* Task prompt
Give back nothing but the number of lines in these entries that contain the word "Rätsels".

* Information

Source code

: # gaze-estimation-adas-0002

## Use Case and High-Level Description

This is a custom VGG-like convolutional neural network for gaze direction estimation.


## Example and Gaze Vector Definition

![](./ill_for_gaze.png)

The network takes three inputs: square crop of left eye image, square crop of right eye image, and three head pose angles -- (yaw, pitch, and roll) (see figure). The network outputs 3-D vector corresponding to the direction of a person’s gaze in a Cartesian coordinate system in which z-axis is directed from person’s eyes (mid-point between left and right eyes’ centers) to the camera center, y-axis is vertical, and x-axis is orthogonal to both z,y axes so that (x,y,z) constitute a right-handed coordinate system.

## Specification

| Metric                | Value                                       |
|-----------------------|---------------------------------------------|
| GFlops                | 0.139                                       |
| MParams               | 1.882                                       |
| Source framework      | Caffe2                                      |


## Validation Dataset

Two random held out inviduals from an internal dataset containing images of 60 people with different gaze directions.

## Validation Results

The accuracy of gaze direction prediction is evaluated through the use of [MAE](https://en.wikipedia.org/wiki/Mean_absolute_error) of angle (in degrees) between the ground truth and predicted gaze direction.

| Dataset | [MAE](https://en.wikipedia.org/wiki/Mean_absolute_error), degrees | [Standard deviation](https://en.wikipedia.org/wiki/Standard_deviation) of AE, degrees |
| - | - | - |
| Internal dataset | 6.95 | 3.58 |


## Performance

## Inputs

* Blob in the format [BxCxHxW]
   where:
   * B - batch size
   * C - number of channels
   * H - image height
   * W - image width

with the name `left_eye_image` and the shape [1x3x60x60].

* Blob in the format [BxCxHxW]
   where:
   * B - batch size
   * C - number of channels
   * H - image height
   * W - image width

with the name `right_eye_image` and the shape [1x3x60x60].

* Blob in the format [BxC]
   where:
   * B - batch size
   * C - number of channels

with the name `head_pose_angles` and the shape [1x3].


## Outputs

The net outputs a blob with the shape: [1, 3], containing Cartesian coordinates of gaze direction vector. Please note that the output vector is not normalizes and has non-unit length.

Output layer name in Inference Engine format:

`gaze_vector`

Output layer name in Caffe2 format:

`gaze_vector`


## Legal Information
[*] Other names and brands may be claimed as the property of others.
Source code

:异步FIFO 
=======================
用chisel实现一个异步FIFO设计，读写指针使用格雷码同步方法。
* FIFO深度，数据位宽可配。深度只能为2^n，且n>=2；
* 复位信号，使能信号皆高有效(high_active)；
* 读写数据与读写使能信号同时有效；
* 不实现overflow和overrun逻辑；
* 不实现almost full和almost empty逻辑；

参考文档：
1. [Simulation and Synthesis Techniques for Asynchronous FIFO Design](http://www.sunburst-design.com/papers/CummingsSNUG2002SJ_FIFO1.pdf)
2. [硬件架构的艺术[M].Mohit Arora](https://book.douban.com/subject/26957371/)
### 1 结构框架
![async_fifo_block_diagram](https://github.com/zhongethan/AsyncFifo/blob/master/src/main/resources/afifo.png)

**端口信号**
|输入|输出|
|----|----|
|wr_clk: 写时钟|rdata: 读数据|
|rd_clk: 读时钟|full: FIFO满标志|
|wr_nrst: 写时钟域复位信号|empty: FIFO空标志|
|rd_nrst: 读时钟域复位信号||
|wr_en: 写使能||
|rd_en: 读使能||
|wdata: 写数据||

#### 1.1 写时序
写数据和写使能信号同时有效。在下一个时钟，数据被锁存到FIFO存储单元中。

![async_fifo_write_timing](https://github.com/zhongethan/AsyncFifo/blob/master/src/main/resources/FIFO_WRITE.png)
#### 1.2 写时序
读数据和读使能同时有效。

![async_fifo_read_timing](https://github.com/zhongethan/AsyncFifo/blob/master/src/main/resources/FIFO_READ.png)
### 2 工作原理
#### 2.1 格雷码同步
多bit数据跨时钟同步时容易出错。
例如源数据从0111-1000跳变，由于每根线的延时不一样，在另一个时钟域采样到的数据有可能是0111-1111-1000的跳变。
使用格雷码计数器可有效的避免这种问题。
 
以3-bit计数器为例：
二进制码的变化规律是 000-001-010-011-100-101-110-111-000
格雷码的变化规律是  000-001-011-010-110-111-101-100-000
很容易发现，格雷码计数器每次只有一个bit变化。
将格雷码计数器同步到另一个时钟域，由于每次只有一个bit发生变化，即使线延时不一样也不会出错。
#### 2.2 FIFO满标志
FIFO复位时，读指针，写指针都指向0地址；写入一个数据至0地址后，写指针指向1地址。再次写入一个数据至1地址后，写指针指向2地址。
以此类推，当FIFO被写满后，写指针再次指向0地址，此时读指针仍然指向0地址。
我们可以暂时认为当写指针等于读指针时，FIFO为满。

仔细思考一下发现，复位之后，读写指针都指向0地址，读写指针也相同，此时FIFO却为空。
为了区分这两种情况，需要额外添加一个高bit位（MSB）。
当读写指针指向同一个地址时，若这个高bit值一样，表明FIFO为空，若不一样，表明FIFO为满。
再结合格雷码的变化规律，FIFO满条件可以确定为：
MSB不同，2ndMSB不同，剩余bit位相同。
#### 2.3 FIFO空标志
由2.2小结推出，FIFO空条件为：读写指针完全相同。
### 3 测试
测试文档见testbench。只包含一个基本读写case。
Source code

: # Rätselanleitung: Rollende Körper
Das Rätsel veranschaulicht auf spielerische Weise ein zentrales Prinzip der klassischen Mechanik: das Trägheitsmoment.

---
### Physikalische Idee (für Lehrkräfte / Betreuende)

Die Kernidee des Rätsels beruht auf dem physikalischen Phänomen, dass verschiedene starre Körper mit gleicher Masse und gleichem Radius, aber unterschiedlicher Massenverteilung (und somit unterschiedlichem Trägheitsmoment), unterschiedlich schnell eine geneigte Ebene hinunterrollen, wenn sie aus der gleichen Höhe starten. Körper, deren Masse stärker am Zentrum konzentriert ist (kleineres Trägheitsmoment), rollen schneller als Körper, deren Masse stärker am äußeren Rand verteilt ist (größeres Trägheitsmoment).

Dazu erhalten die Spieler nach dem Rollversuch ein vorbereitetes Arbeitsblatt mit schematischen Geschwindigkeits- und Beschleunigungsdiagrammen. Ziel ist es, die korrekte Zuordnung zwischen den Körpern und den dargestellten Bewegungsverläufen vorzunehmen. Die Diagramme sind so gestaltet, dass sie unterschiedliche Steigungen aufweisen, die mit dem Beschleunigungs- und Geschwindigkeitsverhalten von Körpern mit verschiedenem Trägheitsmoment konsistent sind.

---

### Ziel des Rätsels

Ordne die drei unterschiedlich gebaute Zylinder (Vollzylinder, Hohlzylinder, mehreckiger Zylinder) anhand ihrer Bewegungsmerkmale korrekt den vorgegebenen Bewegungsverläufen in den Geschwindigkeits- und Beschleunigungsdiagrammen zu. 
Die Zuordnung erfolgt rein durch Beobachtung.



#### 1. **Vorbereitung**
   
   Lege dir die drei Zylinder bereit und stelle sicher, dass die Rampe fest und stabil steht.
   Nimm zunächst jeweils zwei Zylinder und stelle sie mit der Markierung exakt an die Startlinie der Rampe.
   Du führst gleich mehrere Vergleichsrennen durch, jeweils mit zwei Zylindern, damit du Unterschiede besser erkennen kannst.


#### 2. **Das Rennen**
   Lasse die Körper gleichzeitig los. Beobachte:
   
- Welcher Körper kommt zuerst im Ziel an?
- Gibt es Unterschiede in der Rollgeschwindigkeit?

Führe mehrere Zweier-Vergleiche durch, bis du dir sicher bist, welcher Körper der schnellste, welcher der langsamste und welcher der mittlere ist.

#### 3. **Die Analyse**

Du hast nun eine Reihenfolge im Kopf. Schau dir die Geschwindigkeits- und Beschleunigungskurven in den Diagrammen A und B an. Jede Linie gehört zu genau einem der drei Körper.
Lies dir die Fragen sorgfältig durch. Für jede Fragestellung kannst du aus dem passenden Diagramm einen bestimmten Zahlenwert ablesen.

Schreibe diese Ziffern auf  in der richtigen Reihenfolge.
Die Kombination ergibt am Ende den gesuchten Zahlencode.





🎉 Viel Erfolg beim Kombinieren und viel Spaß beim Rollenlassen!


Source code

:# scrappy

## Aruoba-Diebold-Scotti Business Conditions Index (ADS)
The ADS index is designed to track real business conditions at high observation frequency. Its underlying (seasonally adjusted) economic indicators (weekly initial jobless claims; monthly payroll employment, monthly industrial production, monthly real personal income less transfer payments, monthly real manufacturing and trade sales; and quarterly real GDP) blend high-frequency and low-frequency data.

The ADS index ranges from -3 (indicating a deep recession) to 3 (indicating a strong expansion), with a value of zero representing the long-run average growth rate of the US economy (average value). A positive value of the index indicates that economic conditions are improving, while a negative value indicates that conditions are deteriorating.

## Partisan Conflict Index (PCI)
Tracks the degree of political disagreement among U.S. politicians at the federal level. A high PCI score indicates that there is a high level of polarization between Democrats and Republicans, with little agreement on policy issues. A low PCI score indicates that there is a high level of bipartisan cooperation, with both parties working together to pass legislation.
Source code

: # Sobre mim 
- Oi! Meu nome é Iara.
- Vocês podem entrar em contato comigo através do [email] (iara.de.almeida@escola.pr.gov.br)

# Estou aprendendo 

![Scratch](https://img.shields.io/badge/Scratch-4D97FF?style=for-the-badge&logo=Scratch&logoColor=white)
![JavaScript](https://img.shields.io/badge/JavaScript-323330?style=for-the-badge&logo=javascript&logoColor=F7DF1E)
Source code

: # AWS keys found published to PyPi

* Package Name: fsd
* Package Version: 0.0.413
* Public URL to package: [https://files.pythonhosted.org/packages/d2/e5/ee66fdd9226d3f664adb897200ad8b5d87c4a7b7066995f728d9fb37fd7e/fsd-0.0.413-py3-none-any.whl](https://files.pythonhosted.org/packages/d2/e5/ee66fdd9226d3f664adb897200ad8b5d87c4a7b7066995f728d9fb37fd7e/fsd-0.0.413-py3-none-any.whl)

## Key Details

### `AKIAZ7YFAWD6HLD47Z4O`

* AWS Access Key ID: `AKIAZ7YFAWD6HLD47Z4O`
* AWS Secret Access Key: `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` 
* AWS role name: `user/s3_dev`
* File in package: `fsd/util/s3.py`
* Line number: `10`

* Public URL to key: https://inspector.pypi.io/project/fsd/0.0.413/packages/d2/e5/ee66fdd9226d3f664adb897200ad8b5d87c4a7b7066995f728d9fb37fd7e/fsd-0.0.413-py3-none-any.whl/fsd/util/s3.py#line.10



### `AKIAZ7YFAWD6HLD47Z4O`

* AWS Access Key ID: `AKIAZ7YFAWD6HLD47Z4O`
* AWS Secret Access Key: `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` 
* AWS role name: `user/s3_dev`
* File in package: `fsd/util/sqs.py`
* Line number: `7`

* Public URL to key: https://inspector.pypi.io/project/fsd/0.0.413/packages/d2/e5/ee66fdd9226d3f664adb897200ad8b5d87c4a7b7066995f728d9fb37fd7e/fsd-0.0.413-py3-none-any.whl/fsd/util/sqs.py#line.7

* Exercise response
2